I took this principle to my class on Wednesday and I got a big step change in my techniques! I really focused on being relaxed doing an oi-zuki or mae-geri. Not only were my techniques faster but my Sensei even commented on how good the techniques looked.

I was really looking forward to taking this in to my kata training but, my knee took a knock and I had to take it easy for the rest of the lesson :-( I can't wait until it's better to try this out some more within the kata.

Last night I read some more of Waking Dragons. Goran was talking about doing a kata "soft"- and how it had helped him refine his techniques and he felt it moved him on. Looking back on my blog, that's exactly what I was doing in my previous blog post! Although the next time I get an opportunity to practice a kata softly, I will be more focused on making it absolutely perfect in every minor detail.

Wednesday, 1 June 2011

Back to basics

Tonight we had 2 new adult beginners at the club so, Sensei went over the basics.

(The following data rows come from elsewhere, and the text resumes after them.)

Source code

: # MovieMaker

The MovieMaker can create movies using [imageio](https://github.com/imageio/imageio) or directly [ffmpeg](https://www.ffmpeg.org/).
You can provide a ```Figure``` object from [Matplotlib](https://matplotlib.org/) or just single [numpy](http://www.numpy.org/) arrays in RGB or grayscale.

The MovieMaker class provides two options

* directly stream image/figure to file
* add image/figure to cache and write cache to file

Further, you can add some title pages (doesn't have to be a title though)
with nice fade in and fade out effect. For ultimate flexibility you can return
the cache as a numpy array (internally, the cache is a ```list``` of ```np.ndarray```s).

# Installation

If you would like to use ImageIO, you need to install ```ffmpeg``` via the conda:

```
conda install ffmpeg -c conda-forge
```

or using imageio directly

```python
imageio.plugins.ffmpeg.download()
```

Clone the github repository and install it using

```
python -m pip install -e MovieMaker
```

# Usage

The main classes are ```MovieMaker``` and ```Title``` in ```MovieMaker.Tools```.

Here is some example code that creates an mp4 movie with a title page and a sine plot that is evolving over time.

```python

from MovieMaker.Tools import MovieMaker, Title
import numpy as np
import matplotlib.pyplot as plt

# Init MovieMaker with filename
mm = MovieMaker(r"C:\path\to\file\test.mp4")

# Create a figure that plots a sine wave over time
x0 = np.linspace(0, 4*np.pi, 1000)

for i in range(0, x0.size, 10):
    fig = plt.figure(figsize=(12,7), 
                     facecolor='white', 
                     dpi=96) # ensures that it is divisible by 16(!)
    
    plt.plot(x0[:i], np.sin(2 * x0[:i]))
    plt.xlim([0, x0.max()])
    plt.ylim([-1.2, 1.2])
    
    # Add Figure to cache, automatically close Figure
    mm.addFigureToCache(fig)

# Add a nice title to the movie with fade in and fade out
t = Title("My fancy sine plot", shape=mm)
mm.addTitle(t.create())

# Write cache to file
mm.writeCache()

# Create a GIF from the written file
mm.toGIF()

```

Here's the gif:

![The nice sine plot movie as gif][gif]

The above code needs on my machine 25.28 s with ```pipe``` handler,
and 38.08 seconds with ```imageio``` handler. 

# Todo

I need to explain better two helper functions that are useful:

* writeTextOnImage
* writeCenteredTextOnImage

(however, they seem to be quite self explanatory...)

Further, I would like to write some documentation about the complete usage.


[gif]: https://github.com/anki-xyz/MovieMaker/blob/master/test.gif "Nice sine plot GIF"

What a great lesson for a Black Belt, going back over the basic moves and refining them.
  • Ensuring that I am using the ball of my feet when moving;
  • ensuring my hips are turning correctly and delivering power;
  • feeling the harmony of one arm moving forward as the other is moving back;
  • getting into good low stances (although the carpet floor was a bit slippery);
  • using my hara to lead my moves; and, most of all,
  • allowing myself to be in the moment, become conscious and set my mind free!
A very good lesson for me.

Thursday, 19 May 2011

More Kenji Ushiro

I am currently reading Kata: Essence of Bujutsu Karate by Kenji Ushiro. This is more personal research in to Ki and utilising it in martial arts. Of particular interest to me is the concept of "penetrating your opponents mind".

Unfortunately, the book falls a bit short of really explaining how to do this and says that you need to have a teacher who knows how to do it, to show you and pass it on to you. Is this a trick to make me buy a Ushiro seminar ticket? Hmmm, I don't know.

I can certainly say that I am working on using a unified mind+body with consciousness during my kata - and it feels good.

This is my journey towards being in the moment during kumite and letting the techniques happen rather than thinking about them.

Wednesday, 27 April 2011

New training club

Now that I am working away from home during the week, I have joined a karate club in Bracknell - The Funakoshi Shotokan Karate Association. It's a great club. It is quite small but the teaching and training is very high quality.

I have learnt quite a few new basics, particularly ones which include a half step - something I never used to train in but I am glad I picked this up!!! Also, Sensei has helped me with my Ushiro Geri - it's coming along nicely since he told me to step in to the reverse position with my standing leg. Rather than twist my foot on the spot whilst doing the kick. Obviously a good opponent would spot this but, it makes me feel good doing an ushiro geri - feels much better (& looks it too).

Musashi book

Finished it.

It was a very good read. It gave a very good insight in to the possible life and culture of a samurai.

However, I really liked it because it talked about Takuan as well. Takuan is the Zen Master who wrote the letters in the book "The Unfettered Mind" (I think - my mind is a bit fettered).